However, what you might not expect to see tucked in among the large warehouses, are shisha lounges. Over the past few years, there has been an entrepreneurial shift from the previously well-known London mecca of shisha, Edgware Road, to Park Royal.

“Pipe Dreams” tells the stories of shisha cafe owners & other Arab businesses- on their experiences of turning an industrialised area of London into a cultural hub for Arab diasporas across the UK. The zine also features an interview with Toronto-based curator, Mitra Fakhrashrafi who researched the impact of a by-law in Toronto which banned shisha in 2015.

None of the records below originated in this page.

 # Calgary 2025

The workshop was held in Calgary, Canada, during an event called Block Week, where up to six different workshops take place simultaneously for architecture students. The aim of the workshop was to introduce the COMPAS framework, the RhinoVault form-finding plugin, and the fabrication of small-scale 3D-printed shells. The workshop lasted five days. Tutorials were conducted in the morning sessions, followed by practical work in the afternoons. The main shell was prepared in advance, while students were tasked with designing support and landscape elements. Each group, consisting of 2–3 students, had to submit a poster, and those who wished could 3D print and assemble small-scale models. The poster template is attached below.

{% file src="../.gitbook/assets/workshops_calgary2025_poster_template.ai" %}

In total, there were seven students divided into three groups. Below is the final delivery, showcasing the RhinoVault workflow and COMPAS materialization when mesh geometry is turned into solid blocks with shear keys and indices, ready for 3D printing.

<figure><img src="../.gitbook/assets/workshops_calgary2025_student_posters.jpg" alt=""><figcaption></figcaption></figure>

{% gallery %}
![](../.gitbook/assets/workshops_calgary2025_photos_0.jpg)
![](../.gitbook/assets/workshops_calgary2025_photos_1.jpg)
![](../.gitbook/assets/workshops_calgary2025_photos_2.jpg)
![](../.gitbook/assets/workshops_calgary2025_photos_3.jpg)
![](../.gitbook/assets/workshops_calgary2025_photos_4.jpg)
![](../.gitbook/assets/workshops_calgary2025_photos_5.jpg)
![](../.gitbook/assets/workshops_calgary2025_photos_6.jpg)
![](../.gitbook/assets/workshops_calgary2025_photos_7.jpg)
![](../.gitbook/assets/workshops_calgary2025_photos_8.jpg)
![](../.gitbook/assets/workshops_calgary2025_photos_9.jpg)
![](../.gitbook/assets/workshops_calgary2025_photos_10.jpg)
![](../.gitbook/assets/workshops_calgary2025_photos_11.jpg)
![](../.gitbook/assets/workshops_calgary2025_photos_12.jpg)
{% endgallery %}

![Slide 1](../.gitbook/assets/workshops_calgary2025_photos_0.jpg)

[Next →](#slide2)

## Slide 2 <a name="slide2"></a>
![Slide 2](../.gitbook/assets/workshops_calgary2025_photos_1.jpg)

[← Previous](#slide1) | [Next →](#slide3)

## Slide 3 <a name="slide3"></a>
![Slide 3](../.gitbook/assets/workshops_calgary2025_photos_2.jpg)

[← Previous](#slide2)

This publication formed part of the biennial Shubbak Festival 2021 - Europe’s largest biennial festival of contemporary Arab culture. The production team consisted of British–Tunisian photographer Sana Badri, artist and filmmaker Nur Hannah Wan, writers Zain Dada and Nabil Al-Kinani, and graphic designer Walid Bouchouchi.

The zine is currently archived in the Institute of International Visual Arts‘ (Iniva) Artists & Activists Zine collection at the Stuart Hall Library (https://iniva.koha-ptfs.co.uk/cgi-bin/koha/opac-detail.pl?biblionumber=22941)

Extracts from the zine formed part of the Migration Museums April 2022 exhibition, Taking Care of Business: Migrant Entrepreneurs & The Making of Modern Britain. Shining a light on the central role that migrant entrepreneurs have played in shaping our lives – and Britain. (https://www.unhcr.org/uk/refugeeweek/migration-museum/)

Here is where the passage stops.